- [Work request] What is the number of lines in the entries that include the word "zero"? Respond with the number only.

Source texts of formatted documents
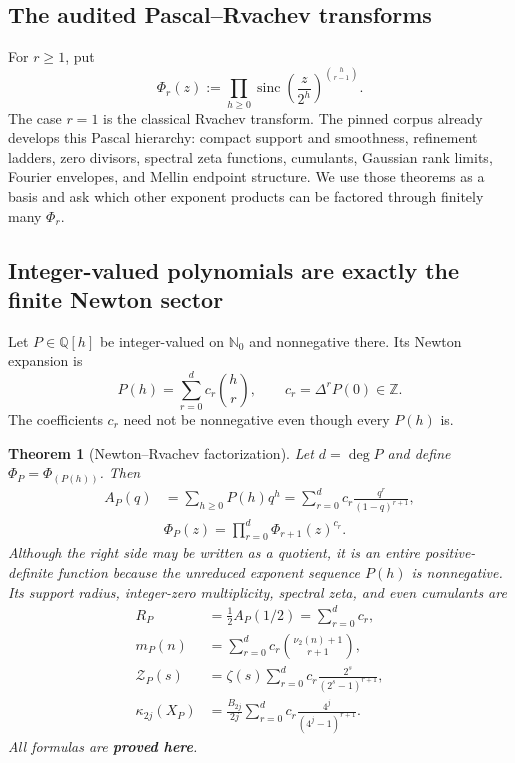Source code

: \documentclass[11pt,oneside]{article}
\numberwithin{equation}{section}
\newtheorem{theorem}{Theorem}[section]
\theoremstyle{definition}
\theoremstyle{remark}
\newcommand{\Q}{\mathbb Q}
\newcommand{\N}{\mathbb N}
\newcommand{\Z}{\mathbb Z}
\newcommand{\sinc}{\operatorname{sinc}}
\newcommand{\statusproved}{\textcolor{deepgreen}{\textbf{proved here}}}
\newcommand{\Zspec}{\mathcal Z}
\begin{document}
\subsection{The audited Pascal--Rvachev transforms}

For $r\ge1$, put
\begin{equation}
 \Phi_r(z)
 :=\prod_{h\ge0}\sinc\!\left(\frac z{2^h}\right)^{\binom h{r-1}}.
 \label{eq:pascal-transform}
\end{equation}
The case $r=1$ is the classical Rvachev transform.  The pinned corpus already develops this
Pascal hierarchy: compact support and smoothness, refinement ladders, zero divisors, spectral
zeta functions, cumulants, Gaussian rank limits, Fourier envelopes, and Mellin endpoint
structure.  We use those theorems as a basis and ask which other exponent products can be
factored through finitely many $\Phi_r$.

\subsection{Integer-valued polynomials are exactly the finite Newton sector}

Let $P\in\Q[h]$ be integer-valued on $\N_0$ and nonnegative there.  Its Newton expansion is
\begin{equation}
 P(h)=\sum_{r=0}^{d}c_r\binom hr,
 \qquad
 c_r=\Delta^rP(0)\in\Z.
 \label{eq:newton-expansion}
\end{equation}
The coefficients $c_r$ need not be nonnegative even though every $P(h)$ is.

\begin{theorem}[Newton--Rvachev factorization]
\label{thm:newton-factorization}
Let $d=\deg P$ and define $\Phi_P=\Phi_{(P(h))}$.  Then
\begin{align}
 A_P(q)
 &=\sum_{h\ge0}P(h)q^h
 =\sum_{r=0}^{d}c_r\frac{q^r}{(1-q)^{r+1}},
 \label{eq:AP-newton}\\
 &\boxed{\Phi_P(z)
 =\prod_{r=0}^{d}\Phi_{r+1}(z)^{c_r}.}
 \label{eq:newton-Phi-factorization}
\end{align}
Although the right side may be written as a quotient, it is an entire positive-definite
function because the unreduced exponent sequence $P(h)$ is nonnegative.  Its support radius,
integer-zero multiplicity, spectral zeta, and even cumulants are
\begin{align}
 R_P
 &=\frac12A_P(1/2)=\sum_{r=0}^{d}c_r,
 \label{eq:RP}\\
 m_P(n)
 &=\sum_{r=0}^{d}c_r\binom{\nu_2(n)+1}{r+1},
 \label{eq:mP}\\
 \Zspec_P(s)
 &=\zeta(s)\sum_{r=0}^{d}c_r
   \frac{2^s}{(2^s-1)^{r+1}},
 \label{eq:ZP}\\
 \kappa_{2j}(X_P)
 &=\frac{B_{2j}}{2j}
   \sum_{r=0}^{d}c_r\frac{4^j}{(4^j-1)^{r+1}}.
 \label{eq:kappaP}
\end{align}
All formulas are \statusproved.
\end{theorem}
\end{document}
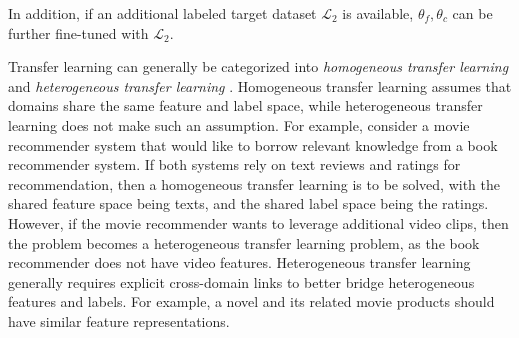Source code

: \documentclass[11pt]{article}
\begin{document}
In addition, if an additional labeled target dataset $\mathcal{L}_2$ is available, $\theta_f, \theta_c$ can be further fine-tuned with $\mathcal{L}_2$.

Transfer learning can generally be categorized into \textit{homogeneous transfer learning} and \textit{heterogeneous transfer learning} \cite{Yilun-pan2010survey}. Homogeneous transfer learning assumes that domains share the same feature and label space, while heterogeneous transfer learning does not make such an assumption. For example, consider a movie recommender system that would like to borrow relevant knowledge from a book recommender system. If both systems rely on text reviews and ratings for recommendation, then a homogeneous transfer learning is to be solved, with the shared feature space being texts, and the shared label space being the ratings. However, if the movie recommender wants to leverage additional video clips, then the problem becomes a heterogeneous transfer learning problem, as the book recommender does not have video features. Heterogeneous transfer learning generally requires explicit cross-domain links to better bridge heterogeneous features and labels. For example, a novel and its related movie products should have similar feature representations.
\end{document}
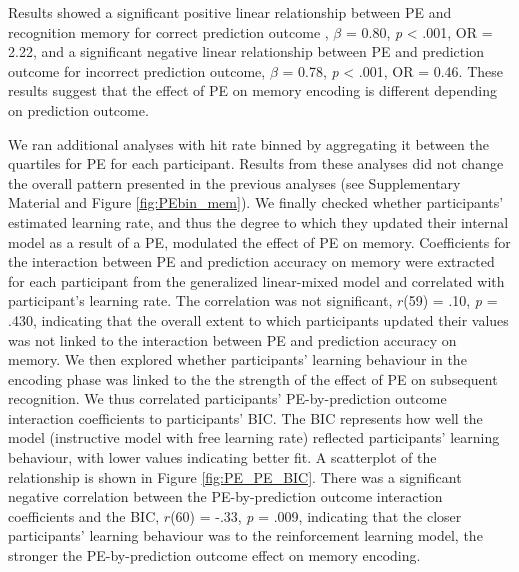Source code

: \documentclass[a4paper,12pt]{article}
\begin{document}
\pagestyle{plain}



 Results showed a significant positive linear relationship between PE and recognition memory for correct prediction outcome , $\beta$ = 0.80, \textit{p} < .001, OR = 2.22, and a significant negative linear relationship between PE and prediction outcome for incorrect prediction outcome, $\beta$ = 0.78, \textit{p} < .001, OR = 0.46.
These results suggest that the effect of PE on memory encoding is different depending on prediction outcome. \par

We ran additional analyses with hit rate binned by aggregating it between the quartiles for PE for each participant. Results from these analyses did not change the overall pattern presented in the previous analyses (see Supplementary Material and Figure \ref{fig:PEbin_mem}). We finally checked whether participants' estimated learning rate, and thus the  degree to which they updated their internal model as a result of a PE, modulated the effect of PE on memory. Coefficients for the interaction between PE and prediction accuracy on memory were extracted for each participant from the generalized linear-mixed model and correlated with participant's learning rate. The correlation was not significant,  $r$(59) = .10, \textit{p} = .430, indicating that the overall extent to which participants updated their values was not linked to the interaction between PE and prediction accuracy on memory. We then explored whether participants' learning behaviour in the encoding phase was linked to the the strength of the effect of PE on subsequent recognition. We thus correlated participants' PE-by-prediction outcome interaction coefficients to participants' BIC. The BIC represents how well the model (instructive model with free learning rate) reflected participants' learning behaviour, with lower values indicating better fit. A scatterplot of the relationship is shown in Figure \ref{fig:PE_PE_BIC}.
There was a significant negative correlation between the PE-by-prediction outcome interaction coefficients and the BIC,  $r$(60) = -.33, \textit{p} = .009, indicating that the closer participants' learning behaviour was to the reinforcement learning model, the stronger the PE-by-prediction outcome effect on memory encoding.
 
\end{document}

* * *

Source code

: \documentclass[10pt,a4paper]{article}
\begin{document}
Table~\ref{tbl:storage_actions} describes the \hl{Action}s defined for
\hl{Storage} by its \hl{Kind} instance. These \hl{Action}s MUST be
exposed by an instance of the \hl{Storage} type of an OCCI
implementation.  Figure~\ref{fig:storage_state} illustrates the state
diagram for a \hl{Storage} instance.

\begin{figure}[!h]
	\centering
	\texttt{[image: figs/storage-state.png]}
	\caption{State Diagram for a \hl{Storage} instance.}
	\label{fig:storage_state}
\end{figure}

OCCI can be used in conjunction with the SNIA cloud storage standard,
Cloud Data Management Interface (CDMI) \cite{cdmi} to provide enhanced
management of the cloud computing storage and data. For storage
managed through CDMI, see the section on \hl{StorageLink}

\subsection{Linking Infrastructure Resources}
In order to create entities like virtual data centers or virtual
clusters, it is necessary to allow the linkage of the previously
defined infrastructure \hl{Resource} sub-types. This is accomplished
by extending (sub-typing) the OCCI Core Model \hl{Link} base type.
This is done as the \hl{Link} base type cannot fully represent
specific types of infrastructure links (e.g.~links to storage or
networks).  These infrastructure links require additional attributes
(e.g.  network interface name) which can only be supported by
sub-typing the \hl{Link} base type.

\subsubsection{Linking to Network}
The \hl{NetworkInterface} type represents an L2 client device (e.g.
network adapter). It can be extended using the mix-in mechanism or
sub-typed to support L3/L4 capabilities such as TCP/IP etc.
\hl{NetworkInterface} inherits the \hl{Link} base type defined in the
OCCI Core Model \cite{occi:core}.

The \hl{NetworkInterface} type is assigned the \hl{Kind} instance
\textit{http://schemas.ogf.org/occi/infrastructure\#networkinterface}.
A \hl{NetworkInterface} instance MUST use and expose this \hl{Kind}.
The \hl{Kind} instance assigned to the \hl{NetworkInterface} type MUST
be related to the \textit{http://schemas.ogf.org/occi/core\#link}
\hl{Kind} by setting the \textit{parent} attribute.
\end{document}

- [Exercise solution] 2